| # Storage versioning |
| |
| ## Current status |
| |
| This document describes the practices adopted by the local storage team but implementing these rules |
| has not yet been completed for all storage formats. |
| |
| ## Background and requirements |
| |
| Our on-disk [storage systems](/docs/concepts/filesystems/filesystems.md) need to persist across |
| updates and multiple versions of the system may need to interact with this data. There will be some |
| changes that will not be be backwards-compatible and software must avoid changing data it can not |
| full understand. There can also be minor updates to the storage format that are backwards-compatible |
| but may need special handling. |
| |
| As an example for special handling of different versions of backwards-compatible formats, say there |
| is a minor bug that was corrected that made some previously valid data layout no longer permitted: |
| |
| * Old code should still be allowed to use the device since it can still read all of the data |
| and can still write a format understood by newer versions. |
| |
| * New code would like to correct the no-longer-valid format to a newer format when it occurs and |
| it should be able to tell when this migration is required. |
| |
| * Utilities such as `fsck` need to know exactly what format to expect. If it sees the invalid |
| structure in a device written only by the newer version of the code, it knows there is a serious |
| error. But if the device was written to by older code, it knows that this is expected and to |
| continue. |
| |
| ## Concepts |
| |
| * **Major version:** The non-backwards-compatible version of the format on device. Different |
| major versions are not compatible. Any non-backwards-compatible changes should increment the |
| major version. |
| |
| * **Minor version:** Backwards-compatible changes to how data is stored on the disk should update |
| the minor version. |
| |
| * **Oldest minor version:** The oldest minor version of the software that has written to the |
| device. |
| |
| ## Requirements |
| |
| Persistent storage systems should maintain two numbers in the header of their data: |
| |
| * Major version. |
| * _Oldest_ minor version. |
| |
| Systems should encode data in a way that allows formats to be added without invalidating older |
| versions when possible.
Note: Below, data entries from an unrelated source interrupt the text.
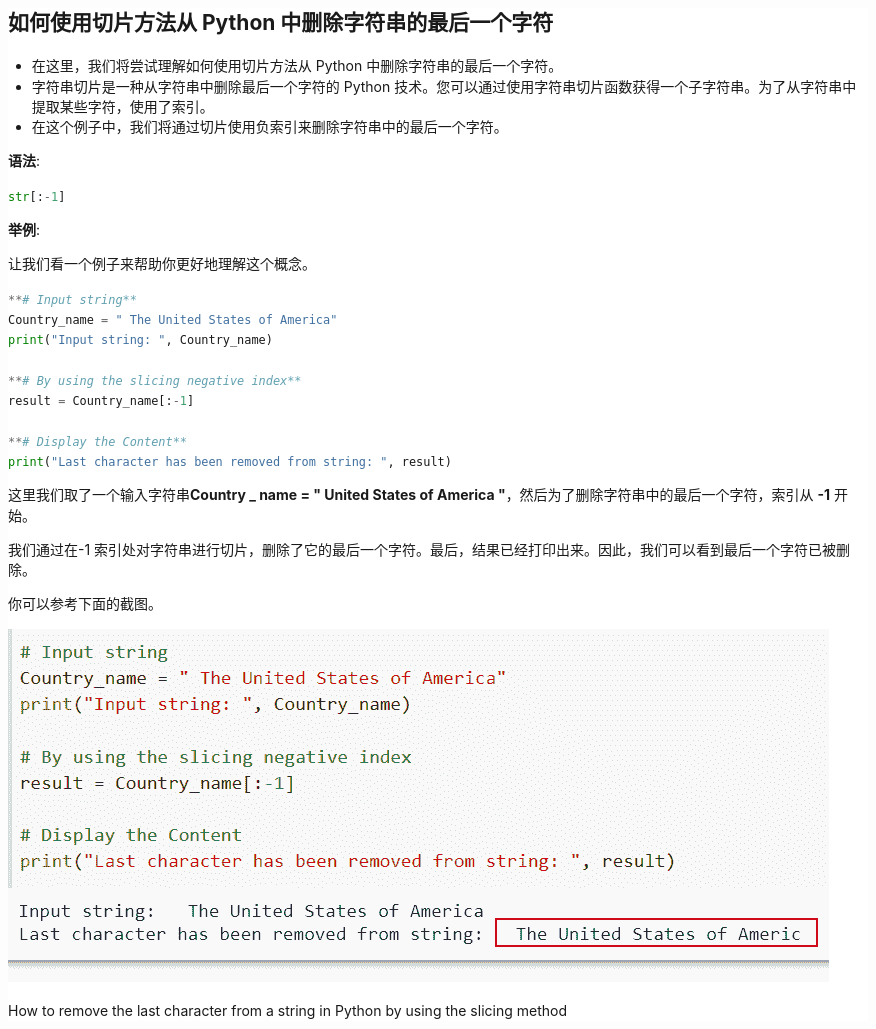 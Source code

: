 ## 如何使用切片方法从 Python 中删除字符串的最后一个字符

*   在这里，我们将尝试理解如何使用切片方法从 Python 中删除字符串的最后一个字符。
*   字符串切片是一种从字符串中删除最后一个字符的 Python 技术。您可以通过使用字符串切片函数获得一个子字符串。为了从字符串中提取某些字符，使用了索引。
*   在这个例子中，我们将通过切片使用负索引来删除字符串中的最后一个字符。

**语法**:

```py
str[:-1]
```

**举例**:

让我们看一个例子来帮助你更好地理解这个概念。

```py
**# Input string**
Country_name = " The United States of America"
print("Input string: ", Country_name)

**# By using the slicing negative index**
result = Country_name[:-1]

**# Display the Content**
print("Last character has been removed from string: ", result)
```

这里我们取了一个输入字符串**Country _ name = " United States of America "**，然后为了删除字符串中的最后一个字符，索引从 **-1** 开始。

我们通过在-1 索引处对字符串进行切片，删除了它的最后一个字符。最后，结果已经打印出来。因此，我们可以看到最后一个字符已被删除。

你可以参考下面的截图。

![How to remove the last character from a string in Python by using the slicing method](img/c943efcb31d25c0ac451243a9d24aa55.png "How to remove the last character from a string in Python by using the slicing method")

How to remove the last character from a string in Python by using the slicing method
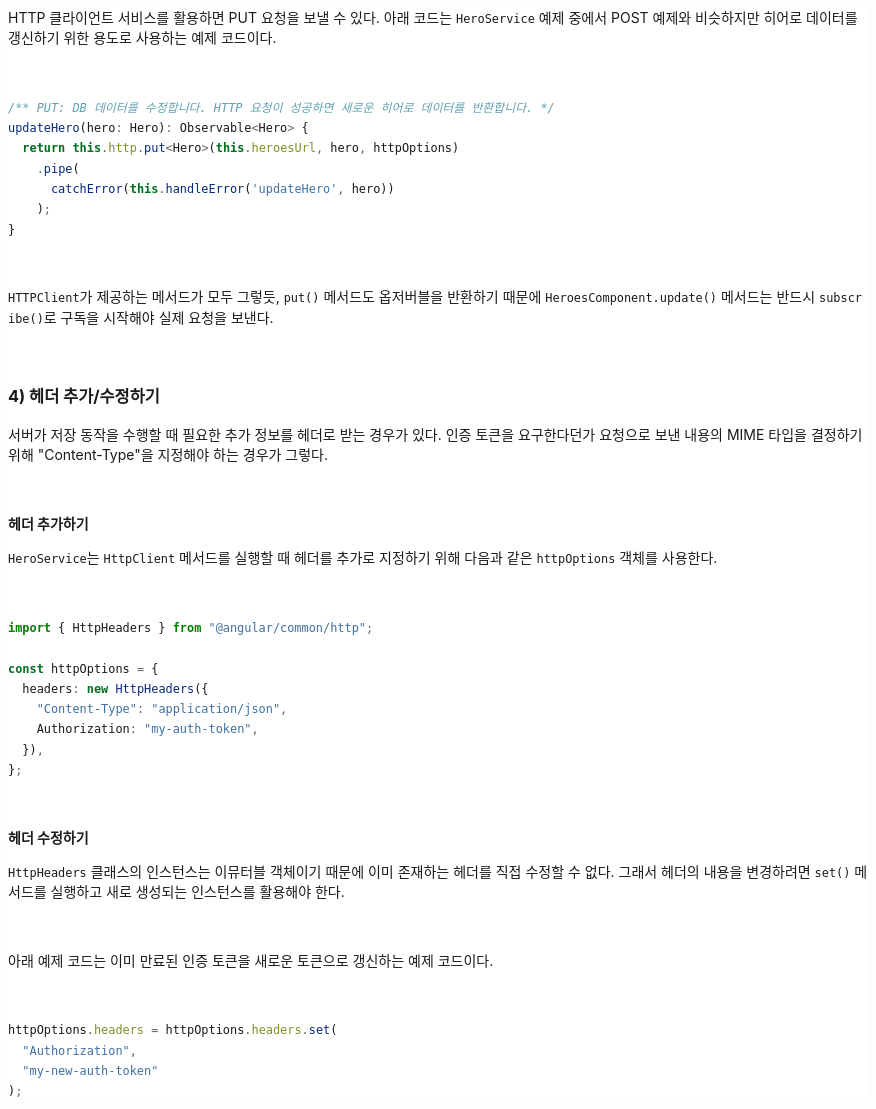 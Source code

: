 HTTP 클라이언트 서비스를 활용하면 PUT 요청을 보낼 수 있다. 아래 코드는 `HeroService` 예제 중에서 POST 예제와 비슷하지만 히어로 데이터를 갱신하기 위한 용도로 사용하는 예제 코드이다.

<br/>

```typescript title="app/heroes/heroes.service.ts (updateHero())"
/** PUT: DB 데이터를 수정합니다. HTTP 요청이 성공하면 새로운 히어로 데이터를 반환합니다. */
updateHero(hero: Hero): Observable<Hero> {
  return this.http.put<Hero>(this.heroesUrl, hero, httpOptions)
    .pipe(
      catchError(this.handleError('updateHero', hero))
    );
}
```

<br/>

`HTTPClient`가 제공하는 메서드가 모두 그렇듯, `put()` 메서드도 옵저버블을 반환하기 때문에 `HeroesComponent.update()` 메서드는 반드시 `subscribe()`로 구독을 시작해야 실제 요청을 보낸다.

<br/>

### 4) 헤더 추가/수정하기

서버가 저장 동작을 수행할 때 필요한 추가 정보를 헤더로 받는 경우가 있다. 인증 토큰을 요구한다던가 요청으로 보낸 내용의 MIME 타입을 결정하기 위해 "Content-Type"을 지정해야 하는 경우가 그렇다.

<br/>

**헤더 추가하기**

`HeroService`는 `HttpClient` 메서드를 실행할 때 헤더를 추가로 지정하기 위해 다음과 같은 `httpOptions` 객체를 사용한다.

<br/>

```typescript title="app/heroes/heroes.service.ts (httpOptions)"
import { HttpHeaders } from "@angular/common/http";

const httpOptions = {
  headers: new HttpHeaders({
    "Content-Type": "application/json",
    Authorization: "my-auth-token",
  }),
};
```

<br/>

**헤더 수정하기**

`HttpHeaders` 클래스의 인스턴스는 이뮤터블 객체이기 때문에 이미 존재하는 헤더를 직접 수정할 수 없다. 그래서 헤더의 내용을 변경하려면 `set()` 메서드를 실행하고 새로 생성되는 인스턴스를 활용해야 한다.

<br/>

아래 예제 코드는 이미 만료된 인증 토큰을 새로운 토큰으로 갱신하는 예제 코드이다.

<br/>

```typescript
httpOptions.headers = httpOptions.headers.set(
  "Authorization",
  "my-new-auth-token"
);
```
For example, if compression is supported in a filesystem, the compression |
| algorithm should be stored on the file. This allows adding additional compression algorithms without |
| invalidating older data. |
| |
| To support future updates, there should be some reserved bytes in the metadata if possible, and all |
| reserved regions in metadata should be zero initialized at format time. Unit tests should verify |
| this. Verification tools should be lenient about checking reserved sections i.e. they should *not* |
| check that reserved sections are zeroed. Similarly, length fields that allow structures to expand |
| should be loosely checked. If it makes sense to do so, consider adding a "strict" option (disabled |
| by default) that performs these checks. |
| |
| Metrics for the major version and oldest minor version should be available via Cobalt. |
| |
| ## Maintaining and using versions |
| |
| #### Upon formatting a device |
| |
| When a device is initially created, the current on-disk format's major and minor version should be |
| written to the header. |
| |
| #### Upon opening a device |
| |
| Software that opens a device should first check the major version. If the major version is |
| larger than expected, the operation should fail and no operations should be attempted with the |
| device. |
| |
| Software that opens a device for writing should next check the device's current oldest minor |
| version. If the software minor version is less than the oldest minor version stored on the device, |
| it should update the device's oldest minor version to the current software minor version and |
| continue. Software with newer minor versions should not increase the oldest minor version without |
| performing an update. |
| |
| #### Upon performing minor updates |
| |
| Sometimes a migration may need to be done. For the example given in the "Background" section, we may |
| want to check for and correct the newly-invalid format. In this case, the software can check whether |
| the update is required by looking at the oldest minor version of the device. If it is before the |
| minor version with the fix, the software knows that there may be data on the device that has the |
| older format and should perform an update. |
| |
| If the persistent data is updated so that none of it can be considered to have been written by an |
| older minor version, the oldest minor version value should be update to the current value. This will |
| prevent performing the migration in the future so long as no older minor versions of the software |
| write to the device. |
| |
| ## Why keep only the oldest minor version? |
| |
| Why do we keep the oldest minor version rather than the newest one that has written to the disk? |
| Most systems use only the newest version. |
| |
| We expect increments to the (backwards-compatible) minor version to be of two general types: |
| additions of new features that older versions of the software can ignore, and increasing the |
| strictness of requirements of the format. |
| |
| In both of these cases, if an older version of the software writes to the disk, assumptions about |
| the data added in a newer version may become invalid. For example, added tracking information may |
| get out-of-sync because the older version doesn't know how to update it, or the older version may |
| re-introduce subsequently disallowed patterns. If version 3.0 writes to a version 3.1 disk, it's |
| not necessarily version 3.1 any more and we don't want to treat it as such. In these cases, the |
| newer versions of the sofware will want to perform upgrade-specific checks or migrations. |
| |
| How can a newer version of the software know if something it made exists if the disk has only the |
| oldest version? Say a new data format was added or a new table was added to the metadata, how does |
| the newer version know if the device has these structures? For backwards-compatible additions, it |
| should just check for the presence of the structures which should always be additive. New data |
| should be added in 0-initialized reserved regions so this is always possible. As mentioned earlier, |
| checks on these reserved areas should be lenient. For more subtle changes, bits can be added to the |
| reserved region that indicates a change happened or something might be present. |